Posted on September 27, 2016


Saudi Arabia has cut public sector bonuses and benefits for the first time since the collapse in oil prices, in a move that underlines the depth of the fiscal crisis facing the kingdom.

Bonuses and allowances for public sector workers were cancelled and amended in a series of royal decrees issued late on Monday.

    Applying austerity measures to the large public sector is a politically sensitive move forced by the gaping hole in public finances and deterioration across the broader economy, as the world’s biggest oil exporter grapples with the sustained slump in oil prices.

    Saudis have become accustomed to lavish salaries and generous perks associated with the state sector, which employs around two-thirds of working nationals.

    The royal decree also ordered ministerial salaries to be reduced by 20 per cent and pay for members of the appointed consultative council be cut by 15 per cent.
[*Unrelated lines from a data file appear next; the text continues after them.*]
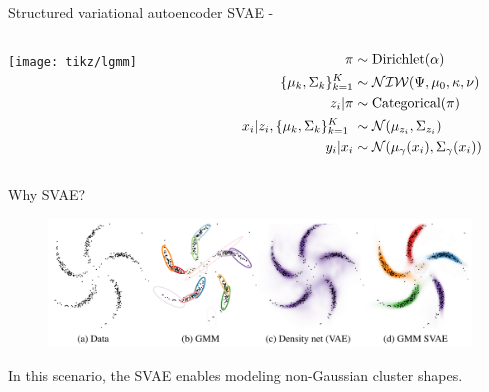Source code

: \documentclass[10pt, compress]{beamer}
\begin{document}
\begin{frame}{Structured variational autoencoder}
  SVAE - \cite{Johnson2016}
  \centering
  \begin{columns}
    \begin{column}{0.3\textwidth}
      \texttt{[image: tikz/lgmm]}
    \end{column}
    \begin{column}{0.3\textwidth}
      \begin{align*}
        \pi &\sim \textrm{Dirichlet}(\alpha) \\
        \{\mu_k, \Sigma_k\}_{k = 1}^K &\sim \mathcal{NIW}(\Psi, \mu_0, \kappa, \nu) \\
        z_i | \pi &\sim \textrm{Categorical}(\pi) \\
        x_i | z_i, \{\mu_k, \Sigma_k\}_{k = 1}^K \ &\sim \mathcal{N}(\mu_{z_i}, \Sigma_{z_i}) \\
        y_i | x_i &\sim \mathcal{N}(\mu_\gamma(x_i), \Sigma_\gamma(x_i))
      \end{align*}
    \end{column}
  \end{columns}
\end{frame}

\begin{frame}{Why SVAE?}
  \begin{center}
    \begin{figure}
    \includegraphics[frame,width=\textwidth]{img/svae-example}
    \caption{\cite{Johnson2016}}
    \end{figure}
  \end{center}

  \pause
  In this scenario, the SVAE enables modeling non-Gaussian cluster shapes.
\end{frame}
\end{document}
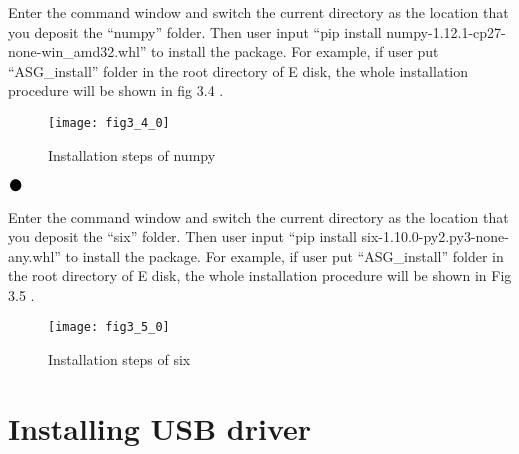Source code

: Enter the command window and switch the current directory as the location that you deposit the “numpy” folder. Then user input “pip install numpy-1.12.1-cp27-none-win\_amd32.whl” to install the package. For example, if user put “ASG\_install” folder in the root directory of E disk, the whole installation procedure will be shown in fig 3.4 .
\begin{figure}[H]
\centering
\texttt{[image: fig3\_4\_0]}
\caption{Installation steps of numpy}
\end{figure}

\newpage
\noindent$\vcenter{\hbox{\huge$\bullet$}}$\quad\fontsize{12pt}{\baselineskip}\textbf{}

Enter the command window and switch the current directory as the location that you deposit the “six” folder. Then user input “pip install six-1.10.0-py2.py3-none-any.whl” to install the package. For example, if user put “ASG\_install” folder in the root directory of E disk, the whole installation procedure will be shown in Fig 3.5 .
\begin{figure}[H]
\centering
\texttt{[image: fig3\_5\_0]}
\caption{Installation steps of six}
\end{figure}

\vspace{0.8cm}
\section{\heiti Installing USB driver}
    The new rules, which come into force next month, apply to all public sector workers, both Saudis and expats, as well as the military. Soldiers serving in Yemen, where Saudi Arabia is leading a coalition fighting Houthi forces in that country’s conflict, are exempt from the cuts.

    Some workers criticised the announcement, which came a few days after the country’s national day celebrations.

    One state employee said colleagues were complaining about the timing, while others “wondered about any cuts to royal salaries”.

    The announcement did not address whether similar austerity measures would be imposed on the generous bursaries granted to many members of the extended al-Saud ruling family.

    The National Transformation Plan published in June said the government planned to trim public sector wages as a proportion of the budget to 40 per cent by 2020 from its current 45 per cent, or a decrease in salaries from 480bn Saudi riyals ($128bn) to Sar456bn by 2020.

    To rein in this year’s expected budget deficit of 13 per cent of gross domestic product, Riyadh has been burning through its foreign reserves and borrowing from local financial institutions.

    The finance ministry is expected to launch an international bond programme as early as next month, seeking to raise up to $15bn.

    Enjoying low debt levels, the government may also choose to return to global debt markets next year, bankers say.

    The broader economy has been reeling from the oil slowdown, with the International Monetary Fund forecasting real GDP growth to fall to 1.2 per cent this year.

    The construction sector has also been hit hard by cancelled projects and late payments from the government. The two largest contractors, Saudi Binladen Group and Oger, have failed to pay workers on time and had trouble meeting obligations to banks.

    The Saudi central bank on Sunday said it would deposit Sar20bn Saudi riyals with commercial lenders and introduce new money market instruments to tame rising interest rates prompted by the oil slump.

    “There is a lot of concern about the state of economy and liquidity,” said one international banker in Riyadh.